* _Your instructions_
Please show every line from the entries that carries the word "config".

(Record excerpts)

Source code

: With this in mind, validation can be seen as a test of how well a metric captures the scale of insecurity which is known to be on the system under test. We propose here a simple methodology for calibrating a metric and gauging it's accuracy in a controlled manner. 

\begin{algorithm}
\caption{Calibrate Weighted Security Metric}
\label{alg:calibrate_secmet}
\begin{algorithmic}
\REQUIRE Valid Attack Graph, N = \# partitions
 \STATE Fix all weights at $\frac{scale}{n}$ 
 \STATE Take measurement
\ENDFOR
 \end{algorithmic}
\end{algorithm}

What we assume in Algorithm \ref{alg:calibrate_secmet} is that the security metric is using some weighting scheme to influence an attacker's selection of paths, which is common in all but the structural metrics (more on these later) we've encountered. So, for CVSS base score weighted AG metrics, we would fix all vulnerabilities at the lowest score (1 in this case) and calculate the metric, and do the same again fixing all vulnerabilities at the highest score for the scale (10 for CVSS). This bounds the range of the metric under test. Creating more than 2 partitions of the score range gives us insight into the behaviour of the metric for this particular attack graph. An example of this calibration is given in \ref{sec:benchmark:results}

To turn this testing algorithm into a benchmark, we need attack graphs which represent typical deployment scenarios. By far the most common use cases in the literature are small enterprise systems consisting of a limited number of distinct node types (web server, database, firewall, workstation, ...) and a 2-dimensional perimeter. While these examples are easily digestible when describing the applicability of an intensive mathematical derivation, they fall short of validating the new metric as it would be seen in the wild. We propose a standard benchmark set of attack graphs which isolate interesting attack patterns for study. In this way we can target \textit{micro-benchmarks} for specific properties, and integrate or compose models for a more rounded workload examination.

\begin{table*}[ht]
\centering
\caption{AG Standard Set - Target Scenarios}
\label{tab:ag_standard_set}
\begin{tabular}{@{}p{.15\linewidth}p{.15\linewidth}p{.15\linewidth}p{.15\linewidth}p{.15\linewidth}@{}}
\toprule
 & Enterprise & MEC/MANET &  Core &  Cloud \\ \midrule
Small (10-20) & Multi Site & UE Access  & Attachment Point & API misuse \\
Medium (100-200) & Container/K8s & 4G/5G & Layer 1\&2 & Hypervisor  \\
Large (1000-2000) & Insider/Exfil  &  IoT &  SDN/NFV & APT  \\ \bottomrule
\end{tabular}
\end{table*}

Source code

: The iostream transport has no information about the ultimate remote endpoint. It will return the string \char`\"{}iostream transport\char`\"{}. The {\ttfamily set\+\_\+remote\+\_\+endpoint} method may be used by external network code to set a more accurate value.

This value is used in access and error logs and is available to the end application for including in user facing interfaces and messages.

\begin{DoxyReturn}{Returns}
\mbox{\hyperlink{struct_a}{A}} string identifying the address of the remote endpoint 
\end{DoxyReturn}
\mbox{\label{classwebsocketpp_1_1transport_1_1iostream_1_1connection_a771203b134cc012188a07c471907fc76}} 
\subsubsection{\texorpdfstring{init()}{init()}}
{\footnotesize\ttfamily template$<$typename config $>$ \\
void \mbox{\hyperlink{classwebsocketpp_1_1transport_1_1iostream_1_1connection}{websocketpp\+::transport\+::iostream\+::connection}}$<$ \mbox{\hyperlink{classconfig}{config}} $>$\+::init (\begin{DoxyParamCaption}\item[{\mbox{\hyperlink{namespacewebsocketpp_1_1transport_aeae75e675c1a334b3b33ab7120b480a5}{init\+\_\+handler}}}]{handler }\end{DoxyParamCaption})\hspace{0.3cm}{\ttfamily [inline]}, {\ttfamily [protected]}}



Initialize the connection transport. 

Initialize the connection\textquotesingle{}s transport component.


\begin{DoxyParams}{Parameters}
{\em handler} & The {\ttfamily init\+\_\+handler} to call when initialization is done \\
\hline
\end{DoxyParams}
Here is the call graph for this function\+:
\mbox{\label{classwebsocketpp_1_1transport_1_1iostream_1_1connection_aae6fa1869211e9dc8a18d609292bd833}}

(End Record excerpts)

* _Answer section_
{\footnotesize\ttfamily template$<$typename config $>$ \\
void \mbox{\hyperlink{classwebsocketpp_1_1transport_1_1iostream_1_1connection}{websocketpp\+::transport\+::iostream\+::connection}}$<$ \mbox{\hyperlink{classconfig}{config}} $>$\+::init (\begin{DoxyParamCaption}\item[{\mbox{\hyperlink{namespacewebsocketpp_1_1transport_aeae75e675c1a334b3b33ab7120b480a5}{init\+\_\+handler}}}]{handler }\end{DoxyParamCaption})\hspace{0.3cm}{\ttfamily [inline]}, {\ttfamily [protected]}}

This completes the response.